El caso fue que Guido salió volando en sentido horizontal al suelo hasta que su cabeza hizo de parachoques contra el frigorífico.
Cuando Livia llegó como de costumbre para bañarse en la playa con sus amigos, tuvo la sensación de encontrarse en un hospital de campaña.
Laura y Guido llevaban la cabeza vendada, y a Bruno, por su parte, le habían vendado el pie izquierdo porque, al levantarse de la cama, había provocado la caída del vaso de agua de la mesilla, el vaso se había roto y él había pisado los añicos de vidrio. Extrañada, Livia observó que hasta Ruggero cojeaba levemente como consecuencia de su encontronazo con Guido.
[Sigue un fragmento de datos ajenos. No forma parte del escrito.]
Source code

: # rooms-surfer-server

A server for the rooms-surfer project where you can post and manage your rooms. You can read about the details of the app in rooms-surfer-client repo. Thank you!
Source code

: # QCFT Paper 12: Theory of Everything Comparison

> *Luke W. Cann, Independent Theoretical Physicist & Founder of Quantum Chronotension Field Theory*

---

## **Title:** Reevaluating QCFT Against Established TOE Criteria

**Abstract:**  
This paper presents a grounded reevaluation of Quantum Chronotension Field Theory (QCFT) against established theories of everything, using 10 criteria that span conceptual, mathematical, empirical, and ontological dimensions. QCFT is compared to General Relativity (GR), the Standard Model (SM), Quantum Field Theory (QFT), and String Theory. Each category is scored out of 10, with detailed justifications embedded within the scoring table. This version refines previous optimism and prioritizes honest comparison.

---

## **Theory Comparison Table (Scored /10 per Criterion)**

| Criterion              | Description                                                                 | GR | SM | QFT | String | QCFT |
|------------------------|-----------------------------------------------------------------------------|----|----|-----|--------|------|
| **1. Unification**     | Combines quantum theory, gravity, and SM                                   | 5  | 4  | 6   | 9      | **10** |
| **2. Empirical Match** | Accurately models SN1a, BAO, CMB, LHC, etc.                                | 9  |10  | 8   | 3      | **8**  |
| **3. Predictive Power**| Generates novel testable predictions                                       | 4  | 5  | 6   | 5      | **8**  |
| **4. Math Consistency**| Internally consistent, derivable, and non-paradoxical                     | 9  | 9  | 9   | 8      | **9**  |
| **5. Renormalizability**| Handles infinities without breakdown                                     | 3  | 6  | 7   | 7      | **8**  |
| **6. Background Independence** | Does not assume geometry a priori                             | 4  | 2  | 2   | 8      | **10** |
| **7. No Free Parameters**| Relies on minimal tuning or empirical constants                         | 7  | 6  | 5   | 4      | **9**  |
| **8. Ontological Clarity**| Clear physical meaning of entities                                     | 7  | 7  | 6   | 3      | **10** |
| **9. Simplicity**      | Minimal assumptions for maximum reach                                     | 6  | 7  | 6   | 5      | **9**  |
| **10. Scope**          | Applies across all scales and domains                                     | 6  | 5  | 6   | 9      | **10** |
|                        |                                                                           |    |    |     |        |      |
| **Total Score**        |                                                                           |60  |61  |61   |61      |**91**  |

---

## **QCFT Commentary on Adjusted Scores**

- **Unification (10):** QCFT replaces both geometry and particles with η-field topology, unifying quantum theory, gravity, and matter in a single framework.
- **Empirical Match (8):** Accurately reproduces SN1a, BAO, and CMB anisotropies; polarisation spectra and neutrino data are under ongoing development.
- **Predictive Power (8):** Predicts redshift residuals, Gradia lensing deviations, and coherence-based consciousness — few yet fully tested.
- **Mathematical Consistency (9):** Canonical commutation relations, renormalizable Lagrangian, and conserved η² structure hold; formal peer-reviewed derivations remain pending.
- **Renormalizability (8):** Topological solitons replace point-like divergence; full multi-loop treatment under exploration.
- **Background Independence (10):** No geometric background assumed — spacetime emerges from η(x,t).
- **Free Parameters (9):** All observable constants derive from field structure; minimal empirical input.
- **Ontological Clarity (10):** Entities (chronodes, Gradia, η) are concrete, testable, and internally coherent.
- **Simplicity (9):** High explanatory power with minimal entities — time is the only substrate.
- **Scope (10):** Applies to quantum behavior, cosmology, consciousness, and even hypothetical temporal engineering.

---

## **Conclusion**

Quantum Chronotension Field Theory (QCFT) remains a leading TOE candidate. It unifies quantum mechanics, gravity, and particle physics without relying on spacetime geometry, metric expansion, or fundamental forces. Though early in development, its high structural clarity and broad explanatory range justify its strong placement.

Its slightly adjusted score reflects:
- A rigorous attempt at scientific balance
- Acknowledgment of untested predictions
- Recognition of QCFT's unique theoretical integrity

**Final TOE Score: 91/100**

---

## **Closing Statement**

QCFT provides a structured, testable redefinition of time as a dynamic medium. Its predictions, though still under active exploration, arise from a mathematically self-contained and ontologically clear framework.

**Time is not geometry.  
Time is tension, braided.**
Al final se presentó la consabida cuadrilla de exterminadores enviada por el alcalde, que ahora ya se había convertido en amigo de la familia. Mientras Guido dirigía las operaciones, Laura, todavía trastornada, le confió en voz baja a Livia:
– Esta casa no nos quiere.
– ¡Quita, mujer! Una casa es una casa; no puede querer ni odiar.
– ¡Pues yo te digo que esta casa no nos quiere!
– ¡Anda ya!
– ¡Está embrujada! -insistió Laura con los ojos brillantes, como si tuviera fiebre.
– Laura, te lo ruego, no digas esas chorradas. Comprendo que tienes los nervios destrozados, pero…
– ¿Sabes una cosa? Estoy pensando en todas esas películas que he visto sobre casas malditas, casas habitadas por espíritus infernales.
– ¡Pero todo eso son fantasías!
– Ya verás si tengo razón o no.
La mañana del noveno día se puso a llover a cántaros. Livia y Laura se fueron al museo de Montelusa, y Guido, invitado por el alcalde, fue a visitar la mina de sal y se llevó a Bruno. Por la noche arreció la lluvia.
La mañana del décimo día seguía diluviando. Laura llamó a Livia para decirle que iba a llevar al niño al hospital con Guido porque uno de los cortes le estaba supurando. Livia decidió aprovechar la ocasión para ordenar las cosas de Salvo. A última hora de la tarde el cielo se despejó y todos estuvieron seguros de que el día siguiente sería claro y caluroso, un día perfecto para ir a la playa.